Deregulate handloom sector to attract FDI in textile: ASSOCHAM
The Associated Chambers of Commerce and Industry of India (ASSOCHAM) has suggested complete deregulation of India's handloom sector with flexibility in labour laws to help textile economy attract FDI, upgrade technology and generate employment in Chinese way which spurred spectacular growth in its apparel export industry.
In a SWOT Analysis on `Textile Sector of India' undertaken by ASSOCHAM, it has been pointed out that the total FDI's approval in India in last 15 years stood at Rs.40 billion of which less than Rs. 3 billion were approved until recently.
This has happened because domestic textile sector continues to struggle under shackles of stringent laws and has yet to be deregulated as against China in which the actual FDI's are 50 times higher and its textile industry and exports are doing remarkably well.
Releasing the Paper, the ASSOCHAM President, Mr. Sajjan Jindal said that the technology upgradation fund schemes (TUFs) for the sector was introduced in March 2006 but majority of investments that took place in textile sector went out of it. This means that textile units had chosen to invest by not taking recourse to TUFs route.
Another disturbing feature is that FDI's attracted by domestic textile sector continue to remain quite low as in last 14-15 years, out of total FDI's attracted, textile sector contributed less than 2.5%, added Mr. Jindal.
He suggested that flexibility in labour laws in changed economic, commercial and fiscal policies be considered. Amendments are required to help free outsourcing to promote investment in labour intensive and export oriented garment sector.
Contract labour norms should be liberalised for textiles and garments so that units can hire labourers for a few months without the compulsion of having to absorb them permanently.
Infrastructure and power sector reforms should be undertaken at a high speed to facilitate the smooth functioning of the industry.
India has high energy and capital costs, multiple taxation and low productivity, all of which add to production costs. As a result, textile and apparel products from India are less competitive than those of China and other developing countries.
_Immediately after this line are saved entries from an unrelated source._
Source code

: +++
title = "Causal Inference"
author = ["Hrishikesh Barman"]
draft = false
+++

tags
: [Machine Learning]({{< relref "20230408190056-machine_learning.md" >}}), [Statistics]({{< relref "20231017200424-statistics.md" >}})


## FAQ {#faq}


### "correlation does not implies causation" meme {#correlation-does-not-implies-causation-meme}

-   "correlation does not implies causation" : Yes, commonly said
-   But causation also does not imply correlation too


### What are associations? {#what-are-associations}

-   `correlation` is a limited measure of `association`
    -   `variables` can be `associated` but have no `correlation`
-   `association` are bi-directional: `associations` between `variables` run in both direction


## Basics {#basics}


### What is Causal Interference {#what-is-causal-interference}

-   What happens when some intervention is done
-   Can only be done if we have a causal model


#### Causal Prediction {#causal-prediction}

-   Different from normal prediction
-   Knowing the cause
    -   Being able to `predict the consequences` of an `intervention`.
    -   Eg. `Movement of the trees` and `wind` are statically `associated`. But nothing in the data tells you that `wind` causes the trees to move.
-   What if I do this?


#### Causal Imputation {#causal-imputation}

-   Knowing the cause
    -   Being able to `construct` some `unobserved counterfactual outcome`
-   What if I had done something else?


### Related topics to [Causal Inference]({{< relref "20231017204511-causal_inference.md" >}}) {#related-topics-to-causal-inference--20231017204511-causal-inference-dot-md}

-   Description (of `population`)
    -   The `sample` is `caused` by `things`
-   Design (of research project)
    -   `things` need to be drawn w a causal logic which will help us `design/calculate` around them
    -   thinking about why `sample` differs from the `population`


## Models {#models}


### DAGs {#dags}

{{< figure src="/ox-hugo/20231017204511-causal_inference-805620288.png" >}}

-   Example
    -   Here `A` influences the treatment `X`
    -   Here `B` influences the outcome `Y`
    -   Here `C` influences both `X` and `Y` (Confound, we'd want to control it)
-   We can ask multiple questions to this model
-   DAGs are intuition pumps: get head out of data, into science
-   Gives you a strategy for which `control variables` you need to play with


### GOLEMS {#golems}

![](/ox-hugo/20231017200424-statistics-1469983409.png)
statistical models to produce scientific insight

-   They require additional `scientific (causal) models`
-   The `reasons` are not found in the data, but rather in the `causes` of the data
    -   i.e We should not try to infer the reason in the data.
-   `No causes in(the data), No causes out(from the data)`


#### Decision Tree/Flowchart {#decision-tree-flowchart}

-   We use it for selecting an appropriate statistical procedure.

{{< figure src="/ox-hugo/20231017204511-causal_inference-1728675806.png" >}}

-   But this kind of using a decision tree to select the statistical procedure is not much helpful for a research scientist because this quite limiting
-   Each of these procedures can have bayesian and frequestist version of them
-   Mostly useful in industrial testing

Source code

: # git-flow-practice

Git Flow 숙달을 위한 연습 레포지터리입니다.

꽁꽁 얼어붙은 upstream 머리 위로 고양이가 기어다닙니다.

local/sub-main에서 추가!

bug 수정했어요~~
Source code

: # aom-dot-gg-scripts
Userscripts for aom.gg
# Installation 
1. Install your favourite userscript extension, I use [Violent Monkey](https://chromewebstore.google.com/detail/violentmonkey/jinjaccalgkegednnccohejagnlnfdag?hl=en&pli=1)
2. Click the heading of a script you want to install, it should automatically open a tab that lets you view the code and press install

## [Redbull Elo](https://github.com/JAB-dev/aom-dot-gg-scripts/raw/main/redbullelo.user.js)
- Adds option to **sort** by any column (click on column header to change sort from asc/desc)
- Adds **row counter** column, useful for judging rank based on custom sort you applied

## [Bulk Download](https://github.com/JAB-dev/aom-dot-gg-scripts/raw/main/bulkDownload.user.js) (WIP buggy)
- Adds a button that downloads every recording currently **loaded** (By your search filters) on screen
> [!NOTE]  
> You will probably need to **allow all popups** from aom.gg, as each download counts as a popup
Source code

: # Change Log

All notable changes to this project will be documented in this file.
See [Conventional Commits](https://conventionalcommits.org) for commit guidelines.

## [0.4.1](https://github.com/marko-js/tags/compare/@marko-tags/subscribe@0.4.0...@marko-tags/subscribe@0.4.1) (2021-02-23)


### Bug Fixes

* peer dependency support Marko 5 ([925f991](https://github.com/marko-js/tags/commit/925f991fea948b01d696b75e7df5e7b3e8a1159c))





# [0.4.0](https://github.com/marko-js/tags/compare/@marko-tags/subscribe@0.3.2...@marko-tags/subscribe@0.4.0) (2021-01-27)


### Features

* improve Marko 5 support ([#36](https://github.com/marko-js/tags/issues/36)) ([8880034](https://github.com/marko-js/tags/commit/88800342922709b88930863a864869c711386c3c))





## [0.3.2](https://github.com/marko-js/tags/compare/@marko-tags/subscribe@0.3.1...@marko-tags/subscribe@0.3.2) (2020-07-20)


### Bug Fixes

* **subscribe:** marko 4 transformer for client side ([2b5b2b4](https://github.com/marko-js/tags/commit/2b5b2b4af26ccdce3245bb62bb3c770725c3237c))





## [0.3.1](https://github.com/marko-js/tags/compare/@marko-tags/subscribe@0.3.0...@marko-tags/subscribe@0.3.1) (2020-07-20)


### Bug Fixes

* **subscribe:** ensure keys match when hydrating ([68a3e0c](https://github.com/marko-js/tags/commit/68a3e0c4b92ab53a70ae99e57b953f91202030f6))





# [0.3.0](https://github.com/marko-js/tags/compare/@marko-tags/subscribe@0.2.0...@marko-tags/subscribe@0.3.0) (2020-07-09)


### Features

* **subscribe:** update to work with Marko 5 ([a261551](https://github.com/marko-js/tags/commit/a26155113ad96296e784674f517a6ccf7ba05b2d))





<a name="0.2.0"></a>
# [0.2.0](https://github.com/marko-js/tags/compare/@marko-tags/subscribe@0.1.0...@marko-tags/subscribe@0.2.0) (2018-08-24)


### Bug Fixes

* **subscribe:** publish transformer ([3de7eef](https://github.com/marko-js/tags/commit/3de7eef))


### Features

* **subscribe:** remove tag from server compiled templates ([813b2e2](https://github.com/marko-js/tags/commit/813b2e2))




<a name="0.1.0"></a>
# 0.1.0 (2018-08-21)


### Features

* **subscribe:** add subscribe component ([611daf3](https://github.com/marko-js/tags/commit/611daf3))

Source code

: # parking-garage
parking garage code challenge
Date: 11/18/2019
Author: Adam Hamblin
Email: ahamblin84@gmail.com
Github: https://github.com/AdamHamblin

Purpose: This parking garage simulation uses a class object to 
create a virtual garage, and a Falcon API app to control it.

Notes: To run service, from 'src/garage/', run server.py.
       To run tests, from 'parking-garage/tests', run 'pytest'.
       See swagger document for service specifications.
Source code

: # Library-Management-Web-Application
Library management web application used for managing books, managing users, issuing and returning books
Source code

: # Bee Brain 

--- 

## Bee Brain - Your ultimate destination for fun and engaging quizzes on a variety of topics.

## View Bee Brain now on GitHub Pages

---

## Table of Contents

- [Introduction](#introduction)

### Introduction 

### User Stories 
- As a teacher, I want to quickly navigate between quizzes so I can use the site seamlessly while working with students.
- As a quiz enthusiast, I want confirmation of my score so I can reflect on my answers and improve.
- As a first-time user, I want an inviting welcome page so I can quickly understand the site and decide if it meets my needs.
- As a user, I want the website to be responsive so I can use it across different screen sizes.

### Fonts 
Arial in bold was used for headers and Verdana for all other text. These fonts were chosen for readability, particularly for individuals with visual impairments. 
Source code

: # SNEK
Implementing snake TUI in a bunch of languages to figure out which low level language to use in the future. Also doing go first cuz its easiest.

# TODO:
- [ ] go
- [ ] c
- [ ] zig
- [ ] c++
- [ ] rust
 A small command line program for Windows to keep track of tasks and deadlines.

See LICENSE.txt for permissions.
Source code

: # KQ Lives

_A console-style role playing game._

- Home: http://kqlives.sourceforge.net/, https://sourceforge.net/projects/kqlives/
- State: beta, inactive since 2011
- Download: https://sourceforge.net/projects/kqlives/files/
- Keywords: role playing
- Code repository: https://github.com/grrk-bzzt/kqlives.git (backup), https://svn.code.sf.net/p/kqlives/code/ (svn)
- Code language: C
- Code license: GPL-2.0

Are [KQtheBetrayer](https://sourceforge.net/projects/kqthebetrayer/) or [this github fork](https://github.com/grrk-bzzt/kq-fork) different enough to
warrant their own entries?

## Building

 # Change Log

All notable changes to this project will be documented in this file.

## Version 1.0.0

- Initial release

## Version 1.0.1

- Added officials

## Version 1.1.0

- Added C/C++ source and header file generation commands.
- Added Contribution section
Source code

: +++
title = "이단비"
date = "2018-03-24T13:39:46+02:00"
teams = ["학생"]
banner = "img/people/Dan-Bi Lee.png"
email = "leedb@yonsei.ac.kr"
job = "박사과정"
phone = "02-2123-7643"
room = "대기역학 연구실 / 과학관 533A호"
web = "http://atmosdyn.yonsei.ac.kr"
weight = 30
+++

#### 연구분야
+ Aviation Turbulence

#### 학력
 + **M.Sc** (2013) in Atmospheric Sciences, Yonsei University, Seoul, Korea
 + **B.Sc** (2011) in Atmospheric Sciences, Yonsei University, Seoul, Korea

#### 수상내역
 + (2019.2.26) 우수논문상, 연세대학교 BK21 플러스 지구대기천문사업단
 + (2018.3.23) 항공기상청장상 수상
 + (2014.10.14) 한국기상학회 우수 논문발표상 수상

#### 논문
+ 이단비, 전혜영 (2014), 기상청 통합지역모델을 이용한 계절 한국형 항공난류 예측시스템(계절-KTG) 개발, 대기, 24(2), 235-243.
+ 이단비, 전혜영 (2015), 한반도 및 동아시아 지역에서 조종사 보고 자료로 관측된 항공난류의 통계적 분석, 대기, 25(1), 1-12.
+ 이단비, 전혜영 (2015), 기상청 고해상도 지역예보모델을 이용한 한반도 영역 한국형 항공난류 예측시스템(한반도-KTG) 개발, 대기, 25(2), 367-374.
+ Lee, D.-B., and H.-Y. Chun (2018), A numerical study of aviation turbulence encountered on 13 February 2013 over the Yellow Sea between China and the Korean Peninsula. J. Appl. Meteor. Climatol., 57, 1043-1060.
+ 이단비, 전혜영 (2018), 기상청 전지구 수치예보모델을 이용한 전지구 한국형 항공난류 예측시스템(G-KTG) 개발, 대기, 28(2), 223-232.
The Paper points out that there are opportunities as well as threats for the Indian textile industry in the post-MFA era. India has inherent strengths which can be capitalized on strong raw material base of cotton, man-made fibers, jute, silk, large production capacity (spinning 21% of world capacity and weaving 33% of world capacity) vast pool of skilled manpower, entrepreneurship, flexibility in production process and long experience with US, EU.
At the same time, there are weaknesses relating to fragmented industry, constraints of processing, quality of cotton, concerns over power cost, labour reforms and other infrastructure constraints and bottlenecks.
India is likely to face intense competition both domestically and internationally from other low-cost exporting countries.